• REQUIRED ACTION
In the copy, include no images. Reproduce the entries exactly.

Records drawn from a dataset
+++
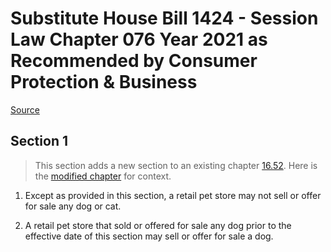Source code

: # Substitute House Bill 1424 - Session Law Chapter 076 Year 2021 as Recommended by Consumer Protection & Business

[Source](http://lawfilesext.leg.wa.gov/biennium/2021-22/Pdf/Bills/Session%20Laws/House/1424-S.SL.pdf)
## Section 1
> This section adds a new section to an existing chapter [16.52](/rcw/16_animals_and_livestock/16.52_prevention_of_cruelty_to_animals.md). Here is the [modified chapter](rcw/16_animals_and_livestock/16.52_prevention_of_cruelty_to_animals.md) for context.

1. Except as provided in this section, a retail pet store may not sell or offer for sale any dog or cat.

2. A retail pet store that sold or offered for sale any dog prior to the effective date of this section may sell or offer for sale a dog.

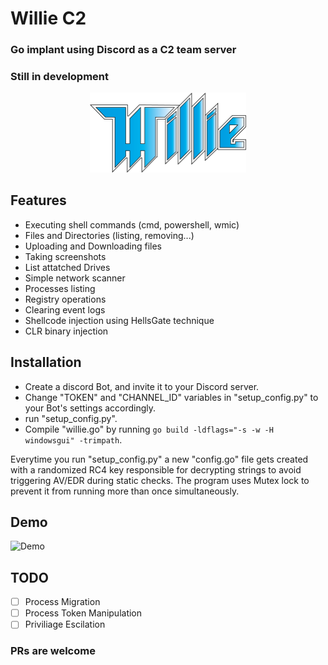 # Willie C2
### Go implant using Discord as a C2 team server
### Still in development
<p align="center">
<img src="willie.png" width="250" >
</p>

## Features

- Executing shell commands (cmd, powershell, wmic)
- Files and Directories (listing, removing...)
- Uploading and Downloading files
- Taking screenshots
- List attatched Drives
- Simple network scanner
- Processes listing
- Registry operations
- Clearing event logs
- Shellcode injection using HellsGate technique
- CLR binary injection
  
## Installation

- Create a discord Bot, and invite it to your Discord server.
- Change "TOKEN" and "CHANNEL_ID" variables in "setup_config.py" to your Bot's settings accordingly.
- run "setup_config.py".
- Compile "willie.go" by running `go build -ldflags="-s -w -H windowsgui" -trimpath`.

Everytime you run "setup_config.py" a new "config.go" file gets created with a randomized RC4 key responsible for decrypting strings to avoid triggering AV/EDR during static checks.
The program uses Mutex lock to prevent it from running more than once simultaneously.

## Demo

![Demo](https://ibb.co/HdnHb9Y)


## TODO

- [ ] Process Migration
- [ ] Process Token Manipulation
- [ ] Priviliage Escilation

### PRs are welcome
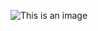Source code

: ![This is an image](https://github.com/openshift-instruqt/instruqt/blob/master/assets/developing-on-openshift/deploying-python/developer-catalog1.png)
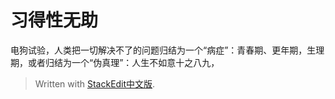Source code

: 
# 习得性无助

电狗试验，人类把一切解决不了的问题归结为一个“病症”：青春期、更年期，生理期，或者归结为一个“伪真理”：人生不如意十之八九，

> Written with [StackEdit中文版](https://stackedit.cn/).
<!--stackedit_data:
eyJoaXN0b3J5IjpbMTM1MTczNTE5OF19
-->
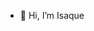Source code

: - 👋 Hi, I’m Isaque 

<!---
isiszac/isiszac is a ✨ special ✨ repository because its `README.md` (this file) appears on your GitHub profile.
You can click the Preview link to take a look at your changes.
--->
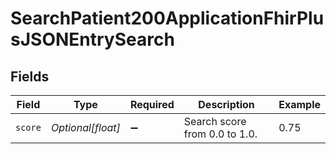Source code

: # SearchPatient200ApplicationFhirPlusJSONEntrySearch


## Fields

| Field                         | Type                          | Required                      | Description                   | Example                       |
| ----------------------------- | ----------------------------- | ----------------------------- | ----------------------------- | ----------------------------- |
| `score`                       | *Optional[float]*             | :heavy_minus_sign:            | Search score from 0.0 to 1.0. | 0.75                          |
+++
• EXERCISE RESULT
Source code

: # Substitute House Bill 1424 - Session Law Chapter 076 Year 2021 as Recommended by Consumer Protection & Business

[Source](http://lawfilesext.leg.wa.gov/biennium/2021-22/Pdf/Bills/Session%20Laws/House/1424-S.SL.pdf)
## Section 1
> This section adds a new section to an existing chapter [16.52](/rcw/16_animals_and_livestock/16.52_prevention_of_cruelty_to_animals.md). Here is the [modified chapter](rcw/16_animals_and_livestock/16.52_prevention_of_cruelty_to_animals.md) for context.

1. Except as provided in this section, a retail pet store may not sell or offer for sale any dog or cat.

2. A retail pet store that sold or offered for sale any dog prior to the effective date of this section may sell or offer for sale a dog.

 # Willie C2
### Go implant using Discord as a C2 team server
### Still in development
<p align="center">
<img src="willie.png" width="250" >
</p>

## Features

- Executing shell commands (cmd, powershell, wmic)
- Files and Directories (listing, removing...)
- Uploading and Downloading files
- Taking screenshots
- List attatched Drives
- Simple network scanner
- Processes listing
- Registry operations
- Clearing event logs
- Shellcode injection using HellsGate technique
- CLR binary injection
  
## Installation

- Create a discord Bot, and invite it to your Discord server.
- Change "TOKEN" and "CHANNEL_ID" variables in "setup_config.py" to your Bot's settings accordingly.
- run "setup_config.py".
- Compile "willie.go" by running `go build -ldflags="-s -w -H windowsgui" -trimpath`.

Everytime you run "setup_config.py" a new "config.go" file gets created with a randomized RC4 key responsible for decrypting strings to avoid triggering AV/EDR during static checks.
The program uses Mutex lock to prevent it from running more than once simultaneously.

## Demo

![Demo](https://ibb.co/HdnHb9Y)


## TODO

- [ ] Process Migration
- [ ] Process Token Manipulation
- [ ] Priviliage Escilation

### PRs are welcome
Source code

: ![This is an image](https://github.com/openshift-instruqt/instruqt/blob/master/assets/developing-on-openshift/deploying-python/developer-catalog1.png)
Source code

: 
# 习得性无助

电狗试验，人类把一切解决不了的问题归结为一个“病症”：青春期、更年期，生理期，或者归结为一个“伪真理”：人生不如意十之八九，

> Written with [StackEdit中文版](https://stackedit.cn/).
<!--stackedit_data:
eyJoaXN0b3J5IjpbMTM1MTczNTE5OF19
-->
Source code

: - 👋 Hi, I’m Isaque 

<!---
isiszac/isiszac is a ✨ special ✨ repository because its `README.md` (this file) appears on your GitHub profile.
You can click the Preview link to take a look at your changes.
--->
Source code

: # SearchPatient200ApplicationFhirPlusJSONEntrySearch


## Fields

| Field                         | Type                          | Required                      | Description                   | Example                       |
| ----------------------------- | ----------------------------- | ----------------------------- | ----------------------------- | ----------------------------- |
| `score`                       | *Optional[float]*             | :heavy_minus_sign:            | Search score from 0.0 to 1.0. | 0.75                          |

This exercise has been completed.